Archive for February, 2011|Monthly archive page

The Letter

In Life on February 27, 2011 at 5:01 am

So I get home around 9 after singing and tutoring and eating brownies in a cone, and I approach my mailbox, lazily swinging keys.  I made friends with a fresh bill yesterday, so I’m not expecting anything now, yet the thought flickers: “I might have a letter,” and lo and behold I do.

The Letter

As I carry it upstairs, I am astounded how I knew, without knowing, what was waiting.  It wasn’t precognition; it was more like being in tune.  Just like when, striking two strings on a guitar, they offer perfect pitch, tonight, for a second, I am in tune.  I am in tune, having anticipated the future without anticipation, having aligned with what I didn’t know I knew was waiting in box #21.

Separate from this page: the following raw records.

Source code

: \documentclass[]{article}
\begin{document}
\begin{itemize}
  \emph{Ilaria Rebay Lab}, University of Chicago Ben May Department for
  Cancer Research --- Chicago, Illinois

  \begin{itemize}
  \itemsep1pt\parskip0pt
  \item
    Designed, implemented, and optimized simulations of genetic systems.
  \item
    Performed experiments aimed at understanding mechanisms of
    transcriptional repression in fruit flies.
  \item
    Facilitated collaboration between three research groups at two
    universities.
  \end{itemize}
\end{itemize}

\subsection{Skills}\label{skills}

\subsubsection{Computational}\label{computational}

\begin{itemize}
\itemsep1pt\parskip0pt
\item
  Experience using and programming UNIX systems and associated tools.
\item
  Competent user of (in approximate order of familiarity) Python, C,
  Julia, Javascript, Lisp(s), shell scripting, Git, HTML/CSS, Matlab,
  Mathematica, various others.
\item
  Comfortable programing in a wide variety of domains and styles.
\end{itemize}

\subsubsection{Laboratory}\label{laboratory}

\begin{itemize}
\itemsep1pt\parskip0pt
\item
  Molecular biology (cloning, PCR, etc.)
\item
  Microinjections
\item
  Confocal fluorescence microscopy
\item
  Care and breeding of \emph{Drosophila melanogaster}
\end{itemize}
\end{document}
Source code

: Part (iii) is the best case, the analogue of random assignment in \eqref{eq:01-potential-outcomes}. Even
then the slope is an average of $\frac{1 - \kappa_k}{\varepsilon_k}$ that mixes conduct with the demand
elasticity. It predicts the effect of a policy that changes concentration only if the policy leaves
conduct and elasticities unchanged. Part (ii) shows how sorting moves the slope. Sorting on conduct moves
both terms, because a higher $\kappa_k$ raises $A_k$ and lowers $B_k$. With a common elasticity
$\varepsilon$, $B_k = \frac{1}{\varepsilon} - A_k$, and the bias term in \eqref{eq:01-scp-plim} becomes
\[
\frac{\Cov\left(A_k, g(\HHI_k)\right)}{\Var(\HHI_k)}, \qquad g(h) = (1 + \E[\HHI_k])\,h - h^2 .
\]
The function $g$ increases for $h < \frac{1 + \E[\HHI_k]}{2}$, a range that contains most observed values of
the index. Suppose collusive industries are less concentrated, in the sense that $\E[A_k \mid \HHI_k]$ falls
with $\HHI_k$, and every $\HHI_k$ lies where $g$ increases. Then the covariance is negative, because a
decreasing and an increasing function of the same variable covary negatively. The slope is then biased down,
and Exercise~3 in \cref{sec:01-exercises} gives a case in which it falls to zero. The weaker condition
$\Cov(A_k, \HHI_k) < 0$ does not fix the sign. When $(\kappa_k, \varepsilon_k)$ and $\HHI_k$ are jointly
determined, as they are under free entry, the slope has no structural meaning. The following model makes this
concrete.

Back to the letter in a second.  Let me explain why it’s so lovely it came today.

Today, I awoke in my Manhattan apartment and ate cereal and took the subway to 34th.  In a high-rise brown-brick, I joined the Greenwich Village Singers for our marathon rehearsal, offering high-F’s to gray walls.  I ate salad and returned home.

Dvorak's Mass in D

There, I hugged a roommate amidst her moving day, grabbed the brownies I’d prepared for my last day of tutoring and headed out the door.  The Bronx!  The station across from Yankee Stadium.  Past Posada and Jeter cut out in mighty swings.  To Kimberlyn’s house.  There’s the cracked grate outside her door, there are the naked babies and sticky hands and bathroom light left on.  There we laugh as always, and I mentally photograph her gap-tooth grin and long black hair.  I give her a book of poems, saying I expect to see hers there, soon.

Trading a few treats for Kimberlyn's sister's drawn and quartered SpongeBob seems fair to me.

To Claribel’s.  Past the men in doorways, the tomatoes in shopside crates, the block long construction and up stairs, whose corners shelter dust and crumpled bags.  Claribel and I discuss exponents, while her grandmother deposits a glass of juice by my side.  Claribel finishes a math test, and I wrap my scarf around her present.

“Out of gift wrap,” I say as she unwinds A Little History of the World.

“Remember when we started this book?” I ask. “You just read this one and then another and another and you’ll be set.”

Waiting for the train minutes later, I take that advice and open Beastly, on loan from two more of my girls.  The D drops me off just in time for the modern day Beast to get his beauty-ful kiss.

Then a bit of smoke from a cart with sizzling meat, a few catcalls, the mailbox and the letter.  And I don’t know.   That letter comes and I open it and it is dazzling and I know today wasn’t just a day.  Like all days, it is a day!; and I am alive and you are, too.